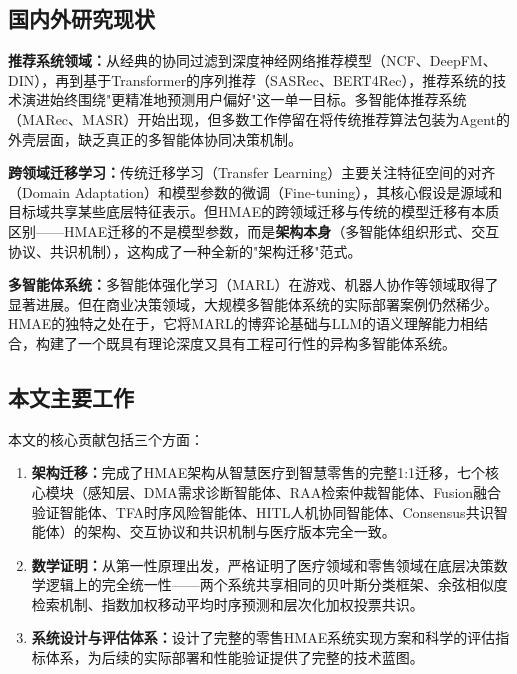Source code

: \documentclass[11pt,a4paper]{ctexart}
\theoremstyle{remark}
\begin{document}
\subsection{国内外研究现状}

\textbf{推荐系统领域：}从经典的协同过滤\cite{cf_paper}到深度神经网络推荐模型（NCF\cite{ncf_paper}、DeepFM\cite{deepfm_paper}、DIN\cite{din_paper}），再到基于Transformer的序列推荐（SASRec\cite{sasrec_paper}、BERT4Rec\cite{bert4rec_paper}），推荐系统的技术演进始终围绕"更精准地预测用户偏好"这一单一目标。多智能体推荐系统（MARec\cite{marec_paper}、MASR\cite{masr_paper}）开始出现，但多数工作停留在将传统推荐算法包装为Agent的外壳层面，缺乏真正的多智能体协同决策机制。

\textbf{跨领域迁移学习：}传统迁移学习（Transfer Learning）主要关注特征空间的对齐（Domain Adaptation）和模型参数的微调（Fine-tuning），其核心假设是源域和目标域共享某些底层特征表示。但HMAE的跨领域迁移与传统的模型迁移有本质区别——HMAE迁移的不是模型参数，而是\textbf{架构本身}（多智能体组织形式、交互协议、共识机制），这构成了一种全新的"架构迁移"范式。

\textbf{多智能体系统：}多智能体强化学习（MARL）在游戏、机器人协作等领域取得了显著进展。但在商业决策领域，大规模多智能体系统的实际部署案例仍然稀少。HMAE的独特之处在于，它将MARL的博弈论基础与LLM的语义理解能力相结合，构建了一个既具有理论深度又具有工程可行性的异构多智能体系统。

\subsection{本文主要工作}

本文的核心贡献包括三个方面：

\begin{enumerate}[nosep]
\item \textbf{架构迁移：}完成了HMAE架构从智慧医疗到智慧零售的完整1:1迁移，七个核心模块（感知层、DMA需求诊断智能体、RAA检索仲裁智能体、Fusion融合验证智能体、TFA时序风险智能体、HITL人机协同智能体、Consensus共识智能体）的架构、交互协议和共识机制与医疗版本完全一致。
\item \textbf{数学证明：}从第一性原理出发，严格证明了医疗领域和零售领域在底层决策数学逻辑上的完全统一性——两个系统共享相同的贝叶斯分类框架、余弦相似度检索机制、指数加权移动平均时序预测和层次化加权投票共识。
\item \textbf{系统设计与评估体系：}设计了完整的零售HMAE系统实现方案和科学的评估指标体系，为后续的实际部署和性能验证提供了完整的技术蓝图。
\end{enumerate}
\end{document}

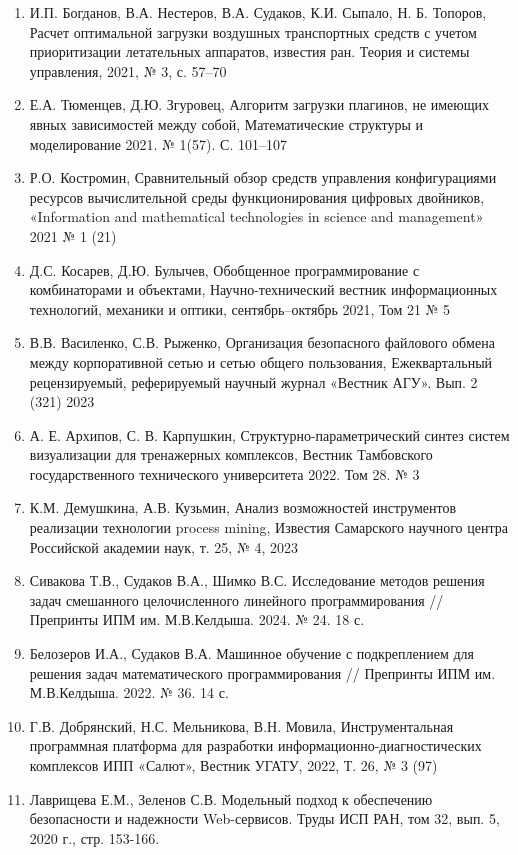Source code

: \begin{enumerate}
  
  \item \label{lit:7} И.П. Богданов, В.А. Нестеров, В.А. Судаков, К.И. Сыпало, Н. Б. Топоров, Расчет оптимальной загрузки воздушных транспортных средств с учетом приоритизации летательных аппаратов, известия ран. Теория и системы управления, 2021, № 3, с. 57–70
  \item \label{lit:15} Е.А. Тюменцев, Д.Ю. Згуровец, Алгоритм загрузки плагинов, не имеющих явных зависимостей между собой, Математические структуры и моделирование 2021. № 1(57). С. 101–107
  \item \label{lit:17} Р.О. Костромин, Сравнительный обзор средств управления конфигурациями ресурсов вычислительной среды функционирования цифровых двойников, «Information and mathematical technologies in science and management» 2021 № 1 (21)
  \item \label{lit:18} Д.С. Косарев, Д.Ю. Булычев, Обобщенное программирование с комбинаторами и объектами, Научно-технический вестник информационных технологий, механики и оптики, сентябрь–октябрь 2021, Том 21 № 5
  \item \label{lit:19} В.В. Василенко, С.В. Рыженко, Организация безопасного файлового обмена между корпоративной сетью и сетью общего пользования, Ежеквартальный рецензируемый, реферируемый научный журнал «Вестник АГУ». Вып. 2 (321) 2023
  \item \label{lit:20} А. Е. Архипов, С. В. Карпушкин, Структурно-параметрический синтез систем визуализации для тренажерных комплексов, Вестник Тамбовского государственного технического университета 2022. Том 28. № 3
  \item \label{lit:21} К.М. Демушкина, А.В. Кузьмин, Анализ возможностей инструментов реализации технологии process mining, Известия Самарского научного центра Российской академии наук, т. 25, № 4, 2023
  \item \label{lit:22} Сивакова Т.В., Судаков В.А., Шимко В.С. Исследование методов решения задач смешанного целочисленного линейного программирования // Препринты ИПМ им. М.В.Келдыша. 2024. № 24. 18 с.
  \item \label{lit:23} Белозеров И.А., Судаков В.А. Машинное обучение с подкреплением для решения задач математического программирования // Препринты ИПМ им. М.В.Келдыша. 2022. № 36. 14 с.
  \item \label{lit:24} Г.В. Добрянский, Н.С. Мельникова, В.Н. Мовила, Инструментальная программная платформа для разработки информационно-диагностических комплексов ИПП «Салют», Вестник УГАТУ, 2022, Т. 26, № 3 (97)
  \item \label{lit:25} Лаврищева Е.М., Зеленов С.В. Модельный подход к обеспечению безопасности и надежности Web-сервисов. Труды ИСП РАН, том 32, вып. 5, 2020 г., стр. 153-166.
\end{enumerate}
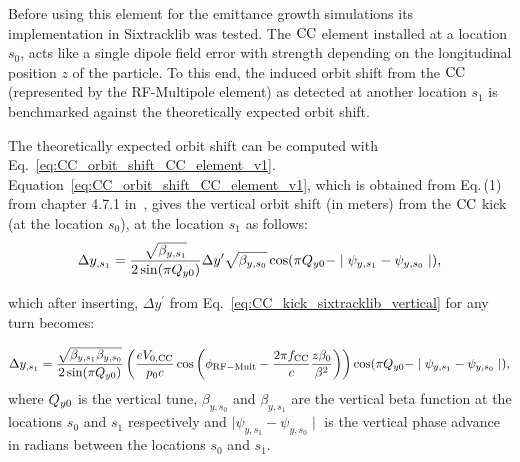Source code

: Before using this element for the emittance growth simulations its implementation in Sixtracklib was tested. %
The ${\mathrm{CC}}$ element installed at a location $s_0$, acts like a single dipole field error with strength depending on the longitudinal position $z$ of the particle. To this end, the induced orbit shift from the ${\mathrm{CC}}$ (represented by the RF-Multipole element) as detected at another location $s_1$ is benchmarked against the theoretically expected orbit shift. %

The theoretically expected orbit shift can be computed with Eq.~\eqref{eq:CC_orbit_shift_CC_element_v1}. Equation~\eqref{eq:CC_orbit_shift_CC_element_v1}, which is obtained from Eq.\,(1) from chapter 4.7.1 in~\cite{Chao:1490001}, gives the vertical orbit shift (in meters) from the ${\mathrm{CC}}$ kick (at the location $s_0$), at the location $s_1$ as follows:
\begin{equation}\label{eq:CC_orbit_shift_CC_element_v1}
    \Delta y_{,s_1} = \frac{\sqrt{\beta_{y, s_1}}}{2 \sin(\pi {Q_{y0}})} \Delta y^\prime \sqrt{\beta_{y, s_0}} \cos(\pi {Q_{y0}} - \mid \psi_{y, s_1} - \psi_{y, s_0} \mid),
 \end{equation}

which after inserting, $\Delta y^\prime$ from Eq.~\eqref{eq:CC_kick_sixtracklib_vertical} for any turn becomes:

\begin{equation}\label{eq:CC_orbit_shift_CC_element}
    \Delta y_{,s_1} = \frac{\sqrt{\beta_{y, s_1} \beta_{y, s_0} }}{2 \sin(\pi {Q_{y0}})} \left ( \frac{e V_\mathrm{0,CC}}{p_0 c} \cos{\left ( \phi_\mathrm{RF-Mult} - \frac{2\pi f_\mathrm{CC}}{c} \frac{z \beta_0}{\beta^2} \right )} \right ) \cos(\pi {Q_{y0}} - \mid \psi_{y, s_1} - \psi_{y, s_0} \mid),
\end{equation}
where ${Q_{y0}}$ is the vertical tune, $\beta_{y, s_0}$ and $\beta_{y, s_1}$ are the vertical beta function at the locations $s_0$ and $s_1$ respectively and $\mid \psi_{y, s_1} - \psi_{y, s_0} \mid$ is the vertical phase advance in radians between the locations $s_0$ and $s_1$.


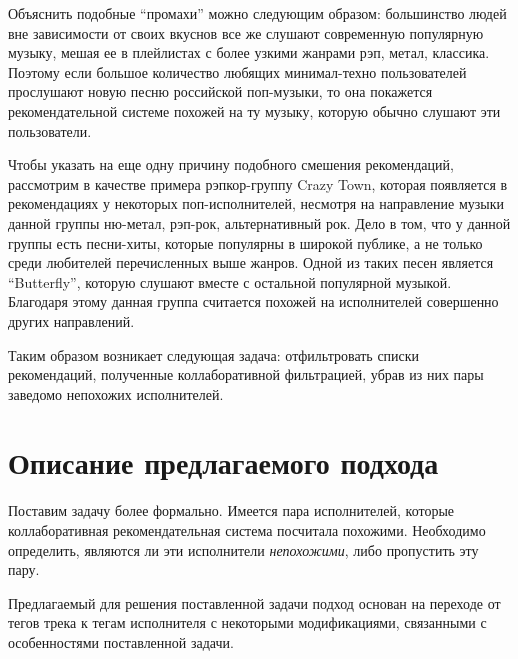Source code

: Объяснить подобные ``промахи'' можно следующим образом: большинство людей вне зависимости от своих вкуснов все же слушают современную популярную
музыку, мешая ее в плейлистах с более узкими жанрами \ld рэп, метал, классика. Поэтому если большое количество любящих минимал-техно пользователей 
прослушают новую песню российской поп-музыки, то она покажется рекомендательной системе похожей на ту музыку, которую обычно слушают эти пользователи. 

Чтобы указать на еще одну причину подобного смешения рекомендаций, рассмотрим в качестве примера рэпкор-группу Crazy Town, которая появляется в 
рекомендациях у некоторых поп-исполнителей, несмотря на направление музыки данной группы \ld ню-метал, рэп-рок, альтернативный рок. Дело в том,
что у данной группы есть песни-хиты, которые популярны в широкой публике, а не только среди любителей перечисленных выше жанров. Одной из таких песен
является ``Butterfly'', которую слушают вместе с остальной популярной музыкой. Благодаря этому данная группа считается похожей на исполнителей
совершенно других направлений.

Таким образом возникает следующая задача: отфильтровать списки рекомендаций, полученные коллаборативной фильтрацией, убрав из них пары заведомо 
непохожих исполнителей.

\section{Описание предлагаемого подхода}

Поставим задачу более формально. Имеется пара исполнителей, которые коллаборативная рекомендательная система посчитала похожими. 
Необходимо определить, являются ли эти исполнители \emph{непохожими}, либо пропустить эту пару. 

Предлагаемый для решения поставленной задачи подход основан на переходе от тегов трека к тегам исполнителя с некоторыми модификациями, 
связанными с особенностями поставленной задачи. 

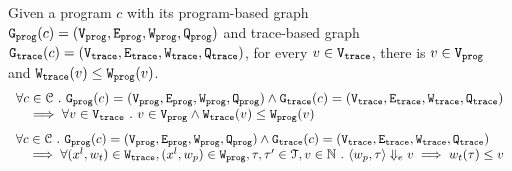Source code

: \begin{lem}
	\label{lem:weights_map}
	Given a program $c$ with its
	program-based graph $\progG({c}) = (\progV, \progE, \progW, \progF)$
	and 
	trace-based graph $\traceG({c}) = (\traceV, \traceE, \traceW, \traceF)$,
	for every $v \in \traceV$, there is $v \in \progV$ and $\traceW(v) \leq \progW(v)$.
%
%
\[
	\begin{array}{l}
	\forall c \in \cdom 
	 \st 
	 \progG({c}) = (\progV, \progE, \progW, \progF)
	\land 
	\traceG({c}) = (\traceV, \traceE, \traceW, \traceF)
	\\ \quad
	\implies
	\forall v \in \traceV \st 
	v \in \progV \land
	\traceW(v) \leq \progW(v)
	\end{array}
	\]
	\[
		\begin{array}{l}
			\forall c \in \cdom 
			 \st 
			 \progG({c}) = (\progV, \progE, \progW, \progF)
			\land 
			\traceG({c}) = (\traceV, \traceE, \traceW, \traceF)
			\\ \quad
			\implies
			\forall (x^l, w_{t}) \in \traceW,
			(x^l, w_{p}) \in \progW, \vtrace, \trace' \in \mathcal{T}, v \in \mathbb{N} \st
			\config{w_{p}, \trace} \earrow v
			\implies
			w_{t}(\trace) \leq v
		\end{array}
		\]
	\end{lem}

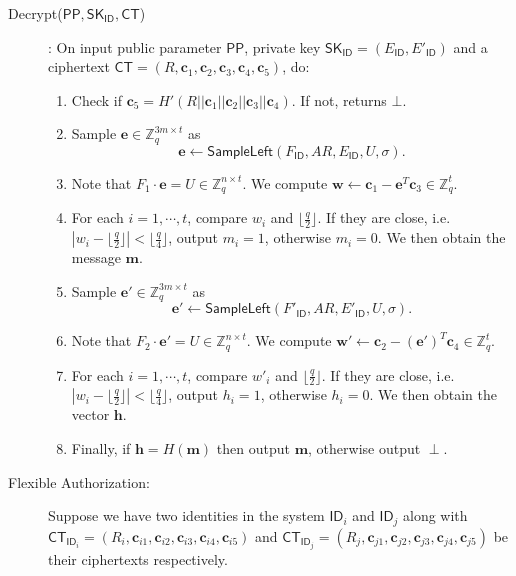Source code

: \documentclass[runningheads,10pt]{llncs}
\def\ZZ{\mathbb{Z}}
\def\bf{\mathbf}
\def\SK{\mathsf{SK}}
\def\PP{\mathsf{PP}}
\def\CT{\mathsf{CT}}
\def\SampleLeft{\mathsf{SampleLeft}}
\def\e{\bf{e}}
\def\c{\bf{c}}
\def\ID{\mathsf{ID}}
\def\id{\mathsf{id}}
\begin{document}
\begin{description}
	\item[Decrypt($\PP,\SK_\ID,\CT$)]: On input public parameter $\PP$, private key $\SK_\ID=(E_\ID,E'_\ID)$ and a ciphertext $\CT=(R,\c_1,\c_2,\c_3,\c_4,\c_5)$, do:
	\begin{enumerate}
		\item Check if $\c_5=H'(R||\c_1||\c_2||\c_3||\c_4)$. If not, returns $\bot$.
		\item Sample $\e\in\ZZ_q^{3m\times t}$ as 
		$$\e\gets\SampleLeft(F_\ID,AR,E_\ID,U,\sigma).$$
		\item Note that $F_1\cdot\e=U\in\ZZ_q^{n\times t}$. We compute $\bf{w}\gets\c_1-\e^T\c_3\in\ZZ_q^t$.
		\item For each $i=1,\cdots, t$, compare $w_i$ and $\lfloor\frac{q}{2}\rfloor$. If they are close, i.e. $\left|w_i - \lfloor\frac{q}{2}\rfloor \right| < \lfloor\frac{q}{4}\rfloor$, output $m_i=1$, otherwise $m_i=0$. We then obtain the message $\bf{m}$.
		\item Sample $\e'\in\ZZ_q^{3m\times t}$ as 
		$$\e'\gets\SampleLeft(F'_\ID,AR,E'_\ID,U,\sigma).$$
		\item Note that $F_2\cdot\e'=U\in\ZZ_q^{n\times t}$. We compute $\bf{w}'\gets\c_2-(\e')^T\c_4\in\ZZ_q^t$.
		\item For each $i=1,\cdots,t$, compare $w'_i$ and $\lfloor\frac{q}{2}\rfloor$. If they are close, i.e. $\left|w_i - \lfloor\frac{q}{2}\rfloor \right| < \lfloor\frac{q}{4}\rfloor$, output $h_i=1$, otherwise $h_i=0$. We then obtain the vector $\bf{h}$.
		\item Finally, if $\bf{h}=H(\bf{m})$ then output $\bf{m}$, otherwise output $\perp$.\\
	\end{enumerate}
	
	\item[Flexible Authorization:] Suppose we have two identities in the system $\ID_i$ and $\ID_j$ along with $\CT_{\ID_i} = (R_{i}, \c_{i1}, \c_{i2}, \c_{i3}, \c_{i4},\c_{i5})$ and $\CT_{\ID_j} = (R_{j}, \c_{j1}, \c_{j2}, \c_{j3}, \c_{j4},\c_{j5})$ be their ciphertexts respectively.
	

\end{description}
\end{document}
○ ○ ○ ○
■ Aim of the exercise: Return the total number of lines in the records that contain "которые", without any explanation.

■ Task response: 2